Scalar types are mapped to boolean, text and numeric. Essentially, three different data types. Now check all the data types available in Postgres. There are dozens. And obviously you can extend with your own. Isn’t it a bit limiting that, in essence, you need to conflate any existing data type to either a numeric or a text? What if you want to represent a timestamp? Convert it to text (well, Postgres does it for you, but you get the point). What about a inet, or a point? What about my custom-amazing-data-type?

According to the JSON spec, this is correct and there’s nothing else to do. So the question is not about whether jsonb has any implementation flaws, but if Postgres users are enough with “just JSON”.

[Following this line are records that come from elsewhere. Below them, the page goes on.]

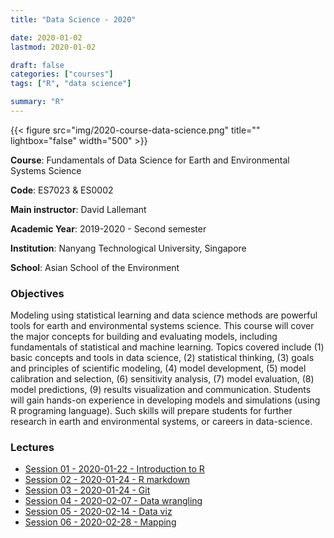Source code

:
 ```yaml
---
title: "Data Science - 2020"

date: 2020-01-02
lastmod: 2020-01-02

draft: false
categories: ["courses"]
tags: ["R", "data science"]

summary: "R"
---
```


{{< figure src="img/2020-course-data-science.png" title="" lightbox="false" width="500" >}}

__Course__: Fundamentals of Data Science for Earth and Environmental Systems Science

__Code__: ES7023 & ES0002

__Main instructor__: David Lallemant

__Academic Year__: 2019-2020 - Second semester

__Institution__: Nanyang Technological University, Singapore

__School__: Asian School of the Environment

### Objectives
Modeling using statistical learning and data science methods are powerful tools for earth and environmental systems science. This course will cover the major concepts for building and evaluating models, including fundamentals of statistical and machine learning. Topics covered include (1) basic concepts and tools in data science, (2) statistical thinking, (3) goals and principles of scientific modeling, (4) model development, (5) model calibration and selection, (6) sensitivity analysis, (7) model evaluation, (8) model predictions, (9) results visualization and communication. Students will gain hands-on experience in developing models and simulations (using R programing language). Such skills will prepare students for further research in earth and environmental systems, or careers in data-science.

### Lectures
* [Session 01 - 2020-01-22 - Introduction to R](https://vaulot.github.io/course-ntu-data-science-2020/R-session-01-intro.html)
* [Session 02 - 2020-01-24 - R markdown](https://vaulot.github.io/course-ntu-data-science-2020/R-session-02-markdown.html)
* [Session 03 - 2020-01-24 - Git](https://vaulot.github.io/course-ntu-data-science-2020/R-session-03-Git.html)
* [Session 04 - 2020-02-07 - Data wrangling](https://vaulot.github.io/course-ntu-data-science-2020/R-session-04-data_wrangling.html)
* [Session 05 - 2020-02-14 - Data viz](https://vaulot.github.io/course-ntu-data-science-2020/R-session-05-data_visualization.html)
* [Session 06 - 2020-02-28 - Mapping](https://vaulot.github.io/course-ntu-data-science-2020/R-session-06-mapping.html)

I find it particularly frustrating having to store binary data (bytea) in a JSON. Since there’s no bytea data type in JSON (nor jsonb, consequently) you need to convert it to a text representation. There are several solutions, none of them a good enough one:

Convert it to a string, byte by byte. Probably a very bad option, as it suffers two main problems: one is that Postgres strings, not being strictly UTF-8 comformant (and this is a topic for another blog post…), cannot store the UTF-8 null (\0) character. As such, if one of those bytes had the 0 value (likely), it could not be stored. Second, a sequence of bytes interpreted as a string does not have the same ordering as the original byte sequence.
Encode in base64. Other than the extra space, ordering is not preserved (i.e., an index on the original byte sequence would yield a different order than an index on the base64-encoded text). The solution is to use expression indexes on the decoded value, if order needs to be preserved. This adds overhead anyway.
Encode in base32hex, an even more verbose encoding but that preserves order. There are no functions in Postgres for this encoding.

Looking beyond JSON

So how would you store other specific, more compact, or benefit from existing functions from additional datatypes, with current JSON and jsonb? The only option to avoid data type information erasure is to encode the data type as part of the JSON string. Something like:

{
	"key1": {"type": "inet", "value": "10.0.0.0/8"},
	"array": [3, {"key2": {"type": "point", "value": "(42, -42)"}]
}

It is easy to see the several drawbacks of this approach: much more verbose and storage needs; need to continuously cast; and need to do conditional casts depending on the data type.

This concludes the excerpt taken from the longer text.